La gestion actuelle de l’effectif milanais et du club en général, et l’abîme dans laquelle est plongée le Milan cette saison nous invite à passer en revue l’une des aberrations administratives du club : le recrutement de joueurs en fin de contrat. Cette tendance à contacter et faire signer le moindre joueur en fin de contrat est apparue au Milan bien avant ce marasme présentément traversé par le Milan. Évoquons notamment l’arrivée du milieu de terrain français, Mathieu Flamini en 2008, arrivé d’Arsenal pour zéro euro. Au nez et à la barbe du raisonnable Arsène Wenger. C’est donc « l’affaire du siècle ». Cependant, en prenant du recul, aujourd’hui il est clairement possible d’affirmer que l’arrivée de Flamini au Milan ne constitue pas l’affaire du siècle, bien au contraire. Car le joueur a longtemps pataugé sans jamais justifier le fameux statut de la très bonne affaire qui l’a suivi après son départ d’Angleterre.

Mais ce transfert inabouti à paramètre zéro n’est qu’une seule et unique démarche parmi tant d’autres. Une stratégie de transfert pouvant être perspicace et efficace, mais très mal exploitée au Milan en ce moment. Et cela n’est pas prêt de changer puisque le club rossonero et ses dirigeants ne semblent pas tirer des conclusions de leurs nombreuses erreurs. Aujourd’hui, le Milan est en difficulté, plongé dans une crise profonde, mais une crise qui semble évitable à bien des égards. En cette période de transferts, l’analyse de la stratégie milanaise sur le marché du football s’impose, surtout que cette dernière n’est pas vraiment payante et se révèle dispendieuse.

Une étude plus exhaustive du cas Flamini permet de mettre en valeur ce manque de discernement, de perspicacité et d’intelligence de la direction milanaise. Mathieu Flamini débarque au Milan le 5 mai 2008. Il était alors en Angleterre, à Arsenal, après des débuts à Marseille, son club d’enfance. Libre de tout contrat à l’époque, il décide de signer au Milan en 2008 un contrat qui le lie au club rossonero pour quatre ans avec à la clé un salaire des plus juteux. En effet, les dirigeants milanais lui proposent un salaire de 4,5 millions d’euros sur 4 ans. Une offre que Flamini n’hésite pas à accepter puisqu’il devient un joueur du Milan à part entière, délaissant ainsi sans circonspection son ancien club d’Arsenal. Jeune et fougueux, il arrivait au Milan avec le statut de joueur en devenir et potentiellement remplaçant du guerrier Gattuso. Néanmoins, le milieu de terrain français déçoit au Milan. Rares sont les matchs où l’ancien Gunner s’est révélé précieux et satisfaisant pour son équipe. Et les saisons se suivent et se ressemblent pour Flamini : aucun véritable match de référence, des prestations médiocres. Sa place au Milan est sur le banc, malgré une concurrence assez faible pour son poste.
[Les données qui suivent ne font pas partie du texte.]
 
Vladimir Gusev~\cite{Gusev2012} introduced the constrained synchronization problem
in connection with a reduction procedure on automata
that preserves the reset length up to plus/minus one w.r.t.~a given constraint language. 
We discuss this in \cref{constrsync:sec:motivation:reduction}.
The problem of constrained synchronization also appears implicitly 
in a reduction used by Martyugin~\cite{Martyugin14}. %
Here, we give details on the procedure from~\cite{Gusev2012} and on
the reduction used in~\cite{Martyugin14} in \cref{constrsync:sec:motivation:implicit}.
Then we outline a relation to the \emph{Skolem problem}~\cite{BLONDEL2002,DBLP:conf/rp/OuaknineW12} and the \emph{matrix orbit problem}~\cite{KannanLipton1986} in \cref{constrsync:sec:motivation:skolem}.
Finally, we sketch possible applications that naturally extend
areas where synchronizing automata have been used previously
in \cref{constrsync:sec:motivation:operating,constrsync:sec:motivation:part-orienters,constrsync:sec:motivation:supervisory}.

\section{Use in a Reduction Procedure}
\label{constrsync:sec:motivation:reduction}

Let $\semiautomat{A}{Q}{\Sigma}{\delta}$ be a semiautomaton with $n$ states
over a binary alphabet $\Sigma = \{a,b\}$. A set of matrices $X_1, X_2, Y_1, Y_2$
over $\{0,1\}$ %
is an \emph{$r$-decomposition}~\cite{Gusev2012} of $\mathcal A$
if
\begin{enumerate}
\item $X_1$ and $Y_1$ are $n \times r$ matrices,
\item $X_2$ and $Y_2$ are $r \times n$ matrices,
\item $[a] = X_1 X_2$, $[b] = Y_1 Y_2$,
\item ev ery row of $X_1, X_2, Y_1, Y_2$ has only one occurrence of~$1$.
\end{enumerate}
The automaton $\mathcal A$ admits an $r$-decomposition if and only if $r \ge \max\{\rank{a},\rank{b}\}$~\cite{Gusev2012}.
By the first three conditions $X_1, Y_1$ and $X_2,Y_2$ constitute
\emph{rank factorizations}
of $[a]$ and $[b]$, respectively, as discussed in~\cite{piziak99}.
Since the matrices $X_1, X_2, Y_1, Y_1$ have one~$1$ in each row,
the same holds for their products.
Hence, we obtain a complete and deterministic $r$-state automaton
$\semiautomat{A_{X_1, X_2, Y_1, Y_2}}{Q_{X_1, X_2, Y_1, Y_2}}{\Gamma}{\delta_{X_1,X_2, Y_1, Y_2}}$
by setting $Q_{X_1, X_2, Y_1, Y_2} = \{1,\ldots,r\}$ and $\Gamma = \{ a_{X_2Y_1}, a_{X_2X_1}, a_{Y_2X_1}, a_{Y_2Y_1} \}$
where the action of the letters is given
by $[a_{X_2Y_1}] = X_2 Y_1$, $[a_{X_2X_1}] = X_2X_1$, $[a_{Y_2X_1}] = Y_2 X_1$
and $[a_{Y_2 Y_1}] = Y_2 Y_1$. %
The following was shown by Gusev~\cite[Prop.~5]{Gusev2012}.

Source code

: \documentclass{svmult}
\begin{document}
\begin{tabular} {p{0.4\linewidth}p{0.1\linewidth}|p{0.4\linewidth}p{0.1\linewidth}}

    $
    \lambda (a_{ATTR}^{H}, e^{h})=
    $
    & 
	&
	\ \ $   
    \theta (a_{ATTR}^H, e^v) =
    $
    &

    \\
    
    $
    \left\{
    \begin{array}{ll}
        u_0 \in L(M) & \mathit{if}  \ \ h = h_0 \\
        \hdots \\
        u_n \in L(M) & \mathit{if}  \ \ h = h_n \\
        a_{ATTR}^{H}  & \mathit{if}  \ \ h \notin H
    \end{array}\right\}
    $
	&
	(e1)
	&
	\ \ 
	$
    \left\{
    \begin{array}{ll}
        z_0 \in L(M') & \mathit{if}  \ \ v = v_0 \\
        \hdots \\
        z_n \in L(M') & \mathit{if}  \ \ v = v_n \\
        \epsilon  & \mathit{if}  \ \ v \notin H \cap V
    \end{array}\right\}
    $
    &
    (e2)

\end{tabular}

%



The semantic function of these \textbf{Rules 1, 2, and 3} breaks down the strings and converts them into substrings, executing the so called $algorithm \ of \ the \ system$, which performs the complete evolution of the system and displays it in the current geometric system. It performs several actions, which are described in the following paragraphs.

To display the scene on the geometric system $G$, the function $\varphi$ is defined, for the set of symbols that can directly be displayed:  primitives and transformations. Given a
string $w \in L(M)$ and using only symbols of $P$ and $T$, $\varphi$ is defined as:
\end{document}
De plus, une facette de son jeu assez compromettante pour lui se révèle aussi. Un jeu violent, et une fâcheuse tendance à tacler rudement et sans ménagement pour l’adversaire et en Italie, ça ne pardonne pas. En somme, son style de jeu ne semble pas convenir au championnat italien mais plutôt au championnat anglais. Une observation que pouvait facilement faire le club milanais avant de s’attacher les services de Flamini. Cependant, le Milan n’a pas agi de cette manière et a préféré embaucher le joueur sans le juger a posteriori. Et aujourd’hui, les résultats sont édifiants. Le joueur n’a pas réussi au Milan, un échec somme toute plus ou moins probable que les dirigeants milanais ont négligé. La sentence est quant à elle lourde pour le Milan. Un simple calcul permet de dévoiler les pertes consécutives à ce transfert infructueux. De grosses pertes pécuniaires pour le Milan, car entre le salaire, et les primes du joueur français, le club rossonero a dû débourser plus de 18 millions d’euros sur 4 ans, durée du premier contrat de Flamini. Une somme conséquente qui pouvait néanmoins être économisée si le Milan s’était montré plus lucide. Entre-temps, le départ du joueur était difficile à envisager, car tout d’abord aucun club ne se montrait vraiment intéressé par le joueur qui a déçu, et le joueur lui-même n’avait pas la volonté de quitter le Milan qui lui assurait un salaire confortable. Une erreur évitable à 18 millions d’euros, soit presque le prix du transfert d’Ibrahimovic au Paris Saint-Germain. Mine de rien, ce n’est pas rien. Mais comme dit la maxime latine : errare humanum est. Pardonnons donc cet impair aux dirigeants milanais et allons de l’avant. Tirer des conclusions de ses bévues et ne plus les réitérer. Dorénavant, il faut prospecter avant de recruter.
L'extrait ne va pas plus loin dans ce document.